Walking on Broken Glass - Christa Allan [37]
Not one of them looked at me.
They sang in one loud voice now, knowing, of course, that Mick was absolutely right. What we wanted, we could not have. What we wanted was alcohol or sex or drugs or money or any combination of those. What we needed was sobriety. That search for sanity linked the construction worker, the physician, the loan officer, the high school students, the housewife, the thief, and the waitress.
Mick's song became our anthem.
17
We arrived.
Cars littered the blacktop slab like grown-up Hot Wheels tossed from the sky by careless children of the gods. The bus nosed its way along a chain-link fence, separating the parking lot from the painted white brick church that hovered on the edge of the street.
Myrtle leaned over, tugged on the black handle, and the bus doors yawned opened. “Party's over. Time for me to grab a Subway before the meetin’ ends.” She stood and swiped her hands across the front of her housecoat, wiping off some invisible gunk from her lap. “Three twelve-inch subs only $11.99 tonight,” she announced to the backs of the newly and begrudgingly sober riders who shuffled down the bus steps.
Theresa paused by my seat. “You coming with us or what?”
I chanted my silent mantra when the bus stopped: I will lift myself off this seat. I will move my legs forward. But my rebellious feet protested. Sorry. No can do. We’re happy right where we are. I stared down at my sneaker-clad size sixes, hoping no one else heard them screaming at me. “You are being so disobedient and a little confused about who's in charge here,” I sneered.
“Girl, who are you yapping at?” Theresa's voice reminded me I only felt alone.
I pushed myself off the seat and slid a foot forward. I could beg Myrtle to let me ride with her to Subway just this one time. We could get orders to go. Deliver them to the meeting. Were AA meetings catered? Probably not. But they could be. I could start a new business: The Thirteenth Step. I came to believe in the value of proper nutrition and shared this …
Myrtle cleared her throat. Twice. “I’m hungry, and the meetin's about to start.”
I didn’t see her face because I focused on convincing my feet to shove themselves out the door.
“She's on her way out, Miss Myrtle. Cinderella here's not going to be late for her first AA meeting,” said Matthew. I’d forgotten he was even on the bus as the intern in charge of this wacko field trip. His pat on my shoulder was a gentle push in disguise.

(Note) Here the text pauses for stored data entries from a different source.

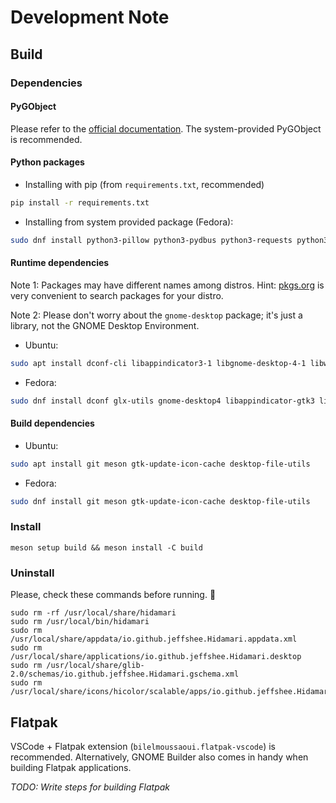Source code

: # Development Note

## Build
### Dependencies
#### PyGObject
Please refer to the [official documentation](https://pygobject.readthedocs.io/en/latest/getting_started.html#gettingstarted). The system-provided PyGObject is recommended.

#### Python packages
- Installing with pip (from `requirements.txt`, recommended)
```bash
pip install -r requirements.txt
```

- Installing from system provided package (Fedora):
```bash
sudo dnf install python3-pillow python3-pydbus python3-requests python3-setproctitle python3-vlc yt-dlp
```

#### Runtime dependencies
Note 1: Packages may have different names among distros. Hint: [pkgs.org](https://pkgs.org/) is very convenient to search packages for your distro.

Note 2: Please don't worry about the `gnome-desktop` package; it's just a library, not the GNOME Desktop Environment. 

- Ubuntu:
```bash
sudo apt install dconf-cli libappindicator3-1 libgnome-desktop-4-1 libwebkit2gtk-4.1-0 libwnck-3-0 mesa-utils vdpauinfo xdg-user-dirs
```

- Fedora:
```bash
sudo dnf install dconf glx-utils gnome-desktop4 libappindicator-gtk3 libwnck3 vdpauinfo webkit2gtk4.1 xdg-user-dirs
```

#### Build dependencies
- Ubuntu:
```bash
sudo apt install git meson gtk-update-icon-cache desktop-file-utils
```

- Fedora:
```bash
sudo dnf install git meson gtk-update-icon-cache desktop-file-utils
```

### Install
```
meson setup build && meson install -C build
```

### Uninstall
Please, check these commands before running. 🙏
```
sudo rm -rf /usr/local/share/hidamari
sudo rm /usr/local/bin/hidamari
sudo rm /usr/local/share/appdata/io.github.jeffshee.Hidamari.appdata.xml
sudo rm /usr/local/share/applications/io.github.jeffshee.Hidamari.desktop
sudo rm /usr/local/share/glib-2.0/schemas/io.github.jeffshee.Hidamari.gschema.xml
sudo rm /usr/local/share/icons/hicolor/scalable/apps/io.github.jeffshee.Hidamari.svg
```

## Flatpak
VSCode + Flatpak extension (`bilelmoussaoui.flatpak-vscode`) is recommended. Alternatively, GNOME Builder also comes in handy when building Flatpak applications.

*TODO: Write steps for building Flatpak*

The bus doors clamped shut as the yellow carriage growled away. “She's going to torture us with jalapeno breath, isn’t she?” I asked Matthew.
“Nah. She’ll eat enough white chocolate macadamia nut cookies to not have fire-breathing dragon mouth. Anyway, she's really harmless. Well, on a full stomach,” he said. His scuffed deck shoes slowed to match the pace of my now not-so-white tennis shoes. Every man in Carl's extended family owned a pair of Sperry Rand deck shoes. They were a rite of passage—their totem symbol of manhood.
“Why don’t women have deck shoes? Are we not supposed to be on the deck?”
Matthew stopped. “Are you talking to me?”
Once again, my brain failed to lower the guard gate before the thoughts escaped and expressed themselves in words.
“No. Your shoes remind me of my husband.” Carl's shoes, though, would continue their brisk stride. “Ever since Carl, I associate deck shoes with sailing.” I hoped Matthew didn’t notice my lower lip trembling as memories hitched a ride on our conversation.
“I don’t sail. They’re just comfortable and easy to get on and off.” He bent to tie one of the leather laces that had worked its way loose. I massaged the gravel with the bottom of my right foot, waited, and tried not to stare at his backside, which was just as cute as his front side.
“So—” he straightened and nodded toward the front of the building. “You ready?”